**REQUIREMENT**.
Copy out each line of the data holding "subsection".

━━━━━━━━━━━━━━━━━━━━

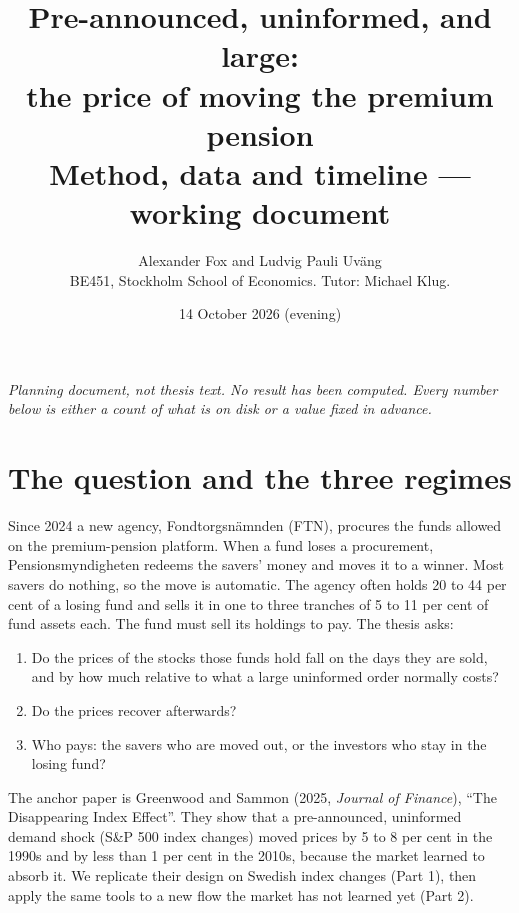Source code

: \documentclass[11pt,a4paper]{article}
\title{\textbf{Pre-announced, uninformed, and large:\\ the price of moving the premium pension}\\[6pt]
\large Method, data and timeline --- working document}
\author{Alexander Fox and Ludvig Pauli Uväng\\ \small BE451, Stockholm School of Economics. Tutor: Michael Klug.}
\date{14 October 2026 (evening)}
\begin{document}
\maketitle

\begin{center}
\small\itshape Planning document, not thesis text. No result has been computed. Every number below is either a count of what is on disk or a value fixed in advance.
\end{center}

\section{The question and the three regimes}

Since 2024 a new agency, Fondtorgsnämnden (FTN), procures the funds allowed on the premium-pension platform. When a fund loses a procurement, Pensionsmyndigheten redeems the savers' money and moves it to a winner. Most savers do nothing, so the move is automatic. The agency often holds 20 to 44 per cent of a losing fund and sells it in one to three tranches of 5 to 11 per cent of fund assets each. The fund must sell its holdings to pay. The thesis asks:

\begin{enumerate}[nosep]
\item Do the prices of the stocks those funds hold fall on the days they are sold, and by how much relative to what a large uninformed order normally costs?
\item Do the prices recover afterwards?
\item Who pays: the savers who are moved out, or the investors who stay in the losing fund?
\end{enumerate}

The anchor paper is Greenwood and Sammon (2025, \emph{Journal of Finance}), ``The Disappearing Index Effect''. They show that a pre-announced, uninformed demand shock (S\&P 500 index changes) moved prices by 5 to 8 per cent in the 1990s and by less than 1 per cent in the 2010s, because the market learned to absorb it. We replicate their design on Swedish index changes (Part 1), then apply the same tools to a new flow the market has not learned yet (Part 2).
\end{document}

━━━━━━━━━━━━━━━━━━━━

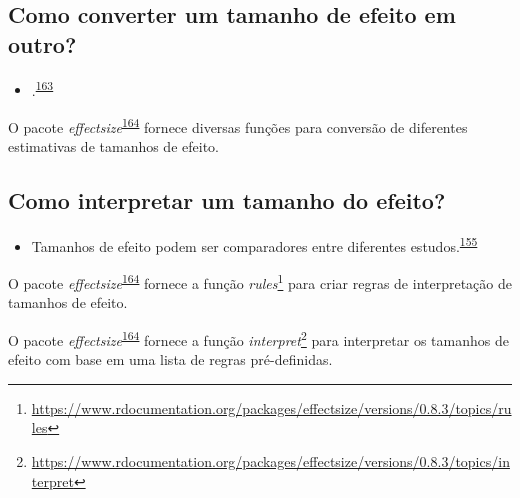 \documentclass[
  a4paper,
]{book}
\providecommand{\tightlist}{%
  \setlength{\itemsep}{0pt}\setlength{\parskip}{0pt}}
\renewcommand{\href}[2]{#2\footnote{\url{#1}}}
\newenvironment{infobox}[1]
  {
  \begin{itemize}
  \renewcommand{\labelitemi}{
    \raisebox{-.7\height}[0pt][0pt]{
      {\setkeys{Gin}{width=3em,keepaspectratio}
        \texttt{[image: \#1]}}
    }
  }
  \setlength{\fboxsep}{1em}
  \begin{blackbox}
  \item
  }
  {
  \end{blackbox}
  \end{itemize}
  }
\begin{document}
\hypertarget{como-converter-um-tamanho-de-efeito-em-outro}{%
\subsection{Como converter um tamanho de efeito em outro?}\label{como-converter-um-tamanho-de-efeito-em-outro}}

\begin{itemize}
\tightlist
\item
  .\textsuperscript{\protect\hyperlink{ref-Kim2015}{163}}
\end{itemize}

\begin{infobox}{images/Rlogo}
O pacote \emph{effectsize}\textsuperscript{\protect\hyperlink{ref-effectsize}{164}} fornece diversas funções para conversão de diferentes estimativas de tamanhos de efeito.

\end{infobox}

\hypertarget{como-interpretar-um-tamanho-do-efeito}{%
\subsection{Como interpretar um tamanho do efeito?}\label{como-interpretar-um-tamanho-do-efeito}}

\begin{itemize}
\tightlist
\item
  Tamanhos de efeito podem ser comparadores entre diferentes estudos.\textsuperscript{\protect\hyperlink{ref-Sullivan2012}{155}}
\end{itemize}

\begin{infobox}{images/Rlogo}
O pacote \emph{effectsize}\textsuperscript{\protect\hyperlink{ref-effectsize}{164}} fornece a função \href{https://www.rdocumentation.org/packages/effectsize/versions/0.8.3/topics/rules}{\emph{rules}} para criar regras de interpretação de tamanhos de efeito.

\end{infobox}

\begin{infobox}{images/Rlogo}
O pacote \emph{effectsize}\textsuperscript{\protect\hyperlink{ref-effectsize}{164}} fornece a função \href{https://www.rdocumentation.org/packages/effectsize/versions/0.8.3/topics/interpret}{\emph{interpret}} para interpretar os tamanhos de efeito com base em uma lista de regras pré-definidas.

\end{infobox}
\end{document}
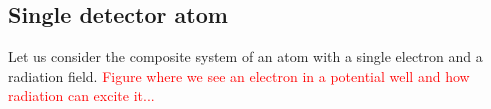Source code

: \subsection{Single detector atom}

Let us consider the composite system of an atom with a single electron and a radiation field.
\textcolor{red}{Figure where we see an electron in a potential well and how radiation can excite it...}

━━━━━━━━━━━━━━━━━━━━

**EXERCISE OUTPUT**.
\subsection{Como converter um tamanho de efeito em outro?}\label{como-converter-um-tamanho-de-efeito-em-outro}}
\subsection{Como interpretar um tamanho do efeito?}\label{como-interpretar-um-tamanho-do-efeito}}
: \subsection{Single detector atom}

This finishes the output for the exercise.